[jira] [Comment Edited] (CASSANDRA-12591) Re-evaluate the default 160MB sstable_size_in_mb choice in LCS

Wei Deng (JIRA) Fri, 02 Sep 2016 15:33:34 -0700

    [ 
https://issues.apache.org/jira/browse/CASSANDRA-12591?page=com.atlassian.jira.plugin.system.issuetabpanels:comment-tabpanel&focusedCommentId=15456278#comment-15456278
 ]


Wei Deng edited comment on CASSANDRA-12591 at 9/2/16 10:32 PM:
---------------------------------------------------------------

So I've done some quick initial tests using latest trunk (i.e. C* 3.10) code 
just to prove the point whether this is a worthwhile effort. The hardware I'm 
using is still not a typical/adequate-enough configuration I'd use for a 
production Cassandra deployment (GCE n1-standard-4, with 4 vCPUs, 15GB RAM and 
a single 1TB persistent disk that's spindle-based), but I'm already seeing a 
positive sign that shows bigger max_sstable_size can be helpful for compaction 
throughput.

Based on the initial results (at each max_sstable_size, I did three runs from 
scratch; for all runs I set compaction threads to 4, and since there will be no 
throttling enforced by compaction-stress the setting would be equivalent to 
setting compaction_throughput_mb_per_sec to 0, the initial SSTable files 
generated by `compaction-stress write` are using the default 128MB size, which 
is inline with the typical flush size I saw on this kind of hardware using 
default cassandra.yaml configuration parameters), using 10GB of stress data 
generated by the blogpost data model 
[here|https://gist.githubusercontent.com/tjake/8995058fed11d9921e31/raw/a9334d1090017bf546d003e271747351a40692ea/blogpost.yaml],
 the overall compaction times with 1280MB max_sstable_size are: 7m16.456s, 
7m7.225s, 7m9.102s; the overall compaction times with 160MB max_sstable_size 
are: 9m16.715s, 9m28.146s, 9m7.192s.

Given these numbers, the average seconds to finish compaction with 1280MB 
max_sstable_size is 430.66, and the average seconds to finish compaction with 
160MB max_sstable_size is 557.33, which is already a 23% improvement.

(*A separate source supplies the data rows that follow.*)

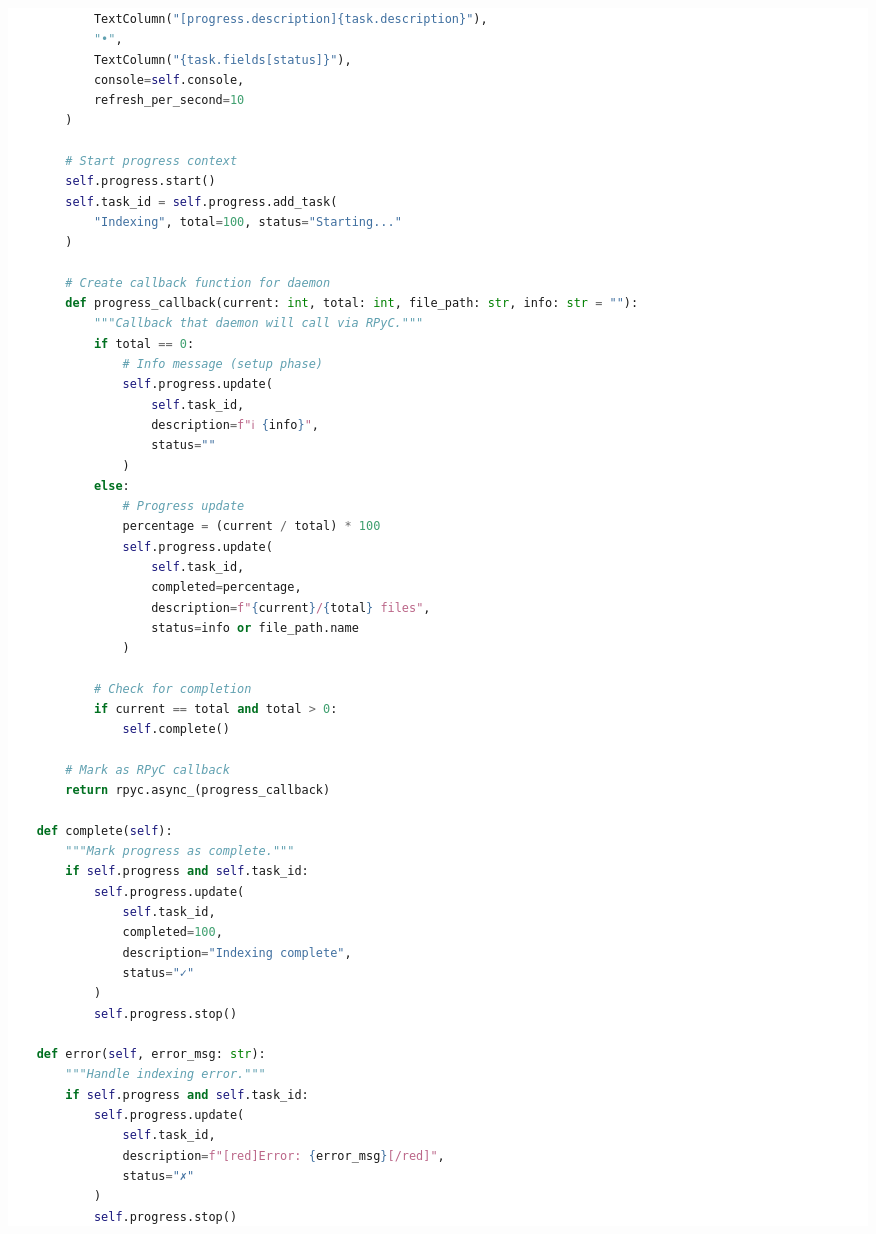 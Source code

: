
 ```python
            TextColumn("[progress.description]{task.description}"),
            "•",
            TextColumn("{task.fields[status]}"),
            console=self.console,
            refresh_per_second=10
        )

        # Start progress context
        self.progress.start()
        self.task_id = self.progress.add_task(
            "Indexing", total=100, status="Starting..."
        )

        # Create callback function for daemon
        def progress_callback(current: int, total: int, file_path: str, info: str = ""):
            """Callback that daemon will call via RPyC."""
            if total == 0:
                # Info message (setup phase)
                self.progress.update(
                    self.task_id,
                    description=f"ℹ️ {info}",
                    status=""
                )
            else:
                # Progress update
                percentage = (current / total) * 100
                self.progress.update(
                    self.task_id,
                    completed=percentage,
                    description=f"{current}/{total} files",
                    status=info or file_path.name
                )

            # Check for completion
            if current == total and total > 0:
                self.complete()

        # Mark as RPyC callback
        return rpyc.async_(progress_callback)

    def complete(self):
        """Mark progress as complete."""
        if self.progress and self.task_id:
            self.progress.update(
                self.task_id,
                completed=100,
                description="Indexing complete",
                status="✓"
            )
            self.progress.stop()

    def error(self, error_msg: str):
        """Handle indexing error."""
        if self.progress and self.task_id:
            self.progress.update(
                self.task_id,
                description=f"[red]Error: {error_msg}[/red]",
                status="✗"
            )
            self.progress.stop()
```
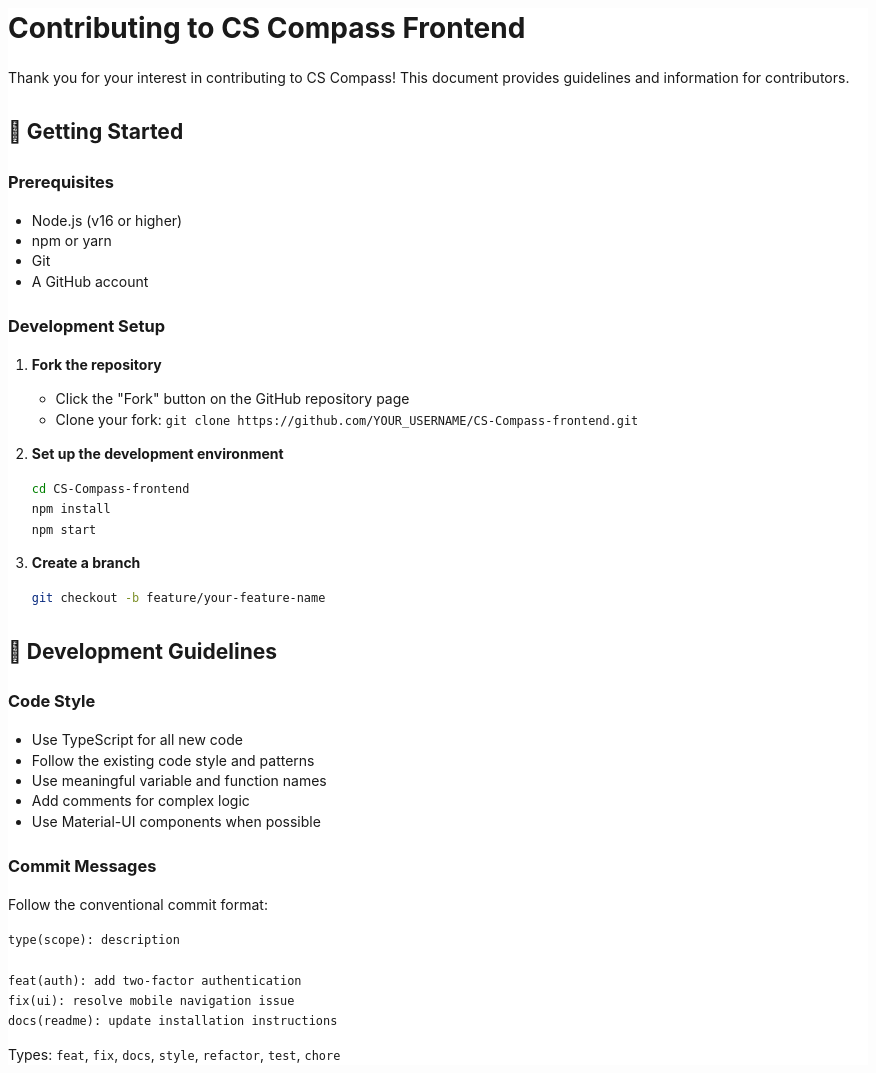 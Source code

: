 # Contributing to CS Compass Frontend

Thank you for your interest in contributing to CS Compass! This document provides guidelines and information for contributors.

## 🚀 Getting Started

### Prerequisites
- Node.js (v16 or higher)
- npm or yarn
- Git
- A GitHub account

### Development Setup

1. **Fork the repository**
   - Click the "Fork" button on the GitHub repository page
   - Clone your fork: `git clone https://github.com/YOUR_USERNAME/CS-Compass-frontend.git`

2. **Set up the development environment**
   ```bash
   cd CS-Compass-frontend
   npm install
   npm start
   ```

3. **Create a branch**
   ```bash
   git checkout -b feature/your-feature-name
   ```

## 📝 Development Guidelines

### Code Style
- Use TypeScript for all new code
- Follow the existing code style and patterns
- Use meaningful variable and function names
- Add comments for complex logic
- Use Material-UI components when possible

### Commit Messages
Follow the conventional commit format:
```
type(scope): description

feat(auth): add two-factor authentication
fix(ui): resolve mobile navigation issue
docs(readme): update installation instructions
```

Types: `feat`, `fix`, `docs`, `style`, `refactor`, `test`, `chore`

The above tests were conducted using the default parameters from 
compaction-stress which generates unique partitions for all writes, so it 
reflects the worst kind of workload for LCS. Considering this, I also conducted 
another set of tests using {{"--partition-count=1000"}} to force 
compaction-stress to generate a lot of overwrites for the same partitions. 
While keeping everything else to same and adding this 
{{"--partition-count=1000"}} parameter, the overall compaction times with 
1280MB max_sstable_size are: 4m59.307s, 4m52.002s, 5m0.967s; the overall 
compaction times with 160MB max_sstable_size are: 6m11.533s, 6m21.200s, 
6m10.904s. These numbers are understandably faster than the "all unique 
partition" scenario in the last paragraph, and if you calculate the average 
seconds, 1280MB max_sstable_size is 21% faster than 160MB max_sstable_size.

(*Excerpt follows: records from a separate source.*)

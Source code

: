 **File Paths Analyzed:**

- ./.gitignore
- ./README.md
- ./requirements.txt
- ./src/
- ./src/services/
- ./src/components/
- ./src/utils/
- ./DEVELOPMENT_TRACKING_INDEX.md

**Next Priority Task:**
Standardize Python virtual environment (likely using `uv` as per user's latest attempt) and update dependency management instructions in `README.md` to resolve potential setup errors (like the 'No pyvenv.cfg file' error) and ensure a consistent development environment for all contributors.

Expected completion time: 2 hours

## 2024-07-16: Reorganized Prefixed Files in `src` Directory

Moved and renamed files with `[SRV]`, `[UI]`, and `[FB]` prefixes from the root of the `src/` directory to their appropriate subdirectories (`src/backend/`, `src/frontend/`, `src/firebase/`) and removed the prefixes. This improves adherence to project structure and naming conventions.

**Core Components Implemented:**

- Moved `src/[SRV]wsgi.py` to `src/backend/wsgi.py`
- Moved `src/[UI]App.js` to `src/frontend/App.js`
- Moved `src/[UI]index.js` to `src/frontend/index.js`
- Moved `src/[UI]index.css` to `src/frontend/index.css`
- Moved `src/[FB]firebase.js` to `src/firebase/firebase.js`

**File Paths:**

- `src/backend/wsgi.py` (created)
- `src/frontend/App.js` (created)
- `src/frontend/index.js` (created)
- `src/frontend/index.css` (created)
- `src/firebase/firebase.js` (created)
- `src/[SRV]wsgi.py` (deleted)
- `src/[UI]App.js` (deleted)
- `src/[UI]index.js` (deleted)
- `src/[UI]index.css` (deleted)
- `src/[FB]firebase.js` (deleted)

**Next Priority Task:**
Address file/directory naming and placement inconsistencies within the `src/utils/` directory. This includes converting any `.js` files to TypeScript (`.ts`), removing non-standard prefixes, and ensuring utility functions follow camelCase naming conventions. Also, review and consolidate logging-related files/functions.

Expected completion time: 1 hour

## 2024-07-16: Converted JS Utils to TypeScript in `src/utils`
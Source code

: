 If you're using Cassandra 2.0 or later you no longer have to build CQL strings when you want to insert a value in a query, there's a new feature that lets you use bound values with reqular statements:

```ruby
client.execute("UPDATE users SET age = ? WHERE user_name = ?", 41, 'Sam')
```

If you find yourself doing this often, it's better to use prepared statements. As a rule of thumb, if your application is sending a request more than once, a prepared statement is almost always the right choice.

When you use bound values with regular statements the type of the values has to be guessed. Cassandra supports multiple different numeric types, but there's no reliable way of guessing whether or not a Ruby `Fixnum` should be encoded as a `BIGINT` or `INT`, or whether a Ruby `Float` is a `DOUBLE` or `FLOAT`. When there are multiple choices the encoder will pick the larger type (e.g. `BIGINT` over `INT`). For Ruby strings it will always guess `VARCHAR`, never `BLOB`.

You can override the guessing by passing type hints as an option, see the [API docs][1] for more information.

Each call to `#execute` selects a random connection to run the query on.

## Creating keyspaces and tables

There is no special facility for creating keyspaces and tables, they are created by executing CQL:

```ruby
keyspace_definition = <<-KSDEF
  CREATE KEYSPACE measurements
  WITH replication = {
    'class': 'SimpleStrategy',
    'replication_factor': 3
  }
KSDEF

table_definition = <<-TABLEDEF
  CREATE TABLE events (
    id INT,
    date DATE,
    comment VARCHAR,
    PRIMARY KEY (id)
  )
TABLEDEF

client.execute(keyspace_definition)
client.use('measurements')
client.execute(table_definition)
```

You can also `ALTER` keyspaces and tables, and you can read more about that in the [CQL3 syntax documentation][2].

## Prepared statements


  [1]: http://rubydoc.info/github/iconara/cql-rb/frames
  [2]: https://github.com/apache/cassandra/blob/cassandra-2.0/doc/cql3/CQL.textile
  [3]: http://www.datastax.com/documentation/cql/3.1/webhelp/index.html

I realize 10GB data is barely enough to test 1280MB sstable size as the data 
will only go from L0->L1, so the next run I'm going to use 100GB data size on 
this hardware (keeping everything else the same) and see how the numbers 
compare.


was (Author: weideng):
So I've done some quick initial tests using latest trunk (i.e. C* 3.10) code 
just to prove the point whether this is a worthwhile effort. The hardware I'm 
using is still not a typical/adequate-enough configuration I'd use for a 
production Cassandra deployment (GCE n1-standard-4, with 4 vCPUs, 15GB RAM and 
a single 1TB persistent disk that's spindle-based), but I'm already seeing a 
positive sign that shows bigger max_sstable_size can be helpful for compaction 
throughput.

Based on the initial results (at each max_sstable_size, I did three runs from 
scratch; for all runs I set compaction threads to 4, and since there will be no 
throttling enforced by compaction-stress the setting would be equivalent to 
setting compaction_throughput_mb_per_sec to 0, the initial SSTable files 
generated by `compaction-stress write` are using the default 128MB size, which 
is inline with the typical flush size I saw on this kind of hardware using 
default cassandra.yaml configuration parameters), using 10GB of stress data 
generated by the blogpost data model 
[here|https://gist.githubusercontent.com/tjake/8995058fed11d9921e31/raw/a9334d1090017bf546d003e271747351a40692ea/blogpost.yaml],
 the overall compaction times with 1280MB max_sstable_size are: 7m16.456s, 
7m7.225s, 7m9.102s; the overall compaction times with 160MB max_sstable_size 
are: 9m16.715s, 9m28.146s, 9m7.192s.

Given these numbers, the average seconds to finish compaction with 1280MB 
max_sstable_size is 430.66, and the average seconds to finish compaction with 
160MB max_sstable_size is 557.33, which is already a 23% improvement.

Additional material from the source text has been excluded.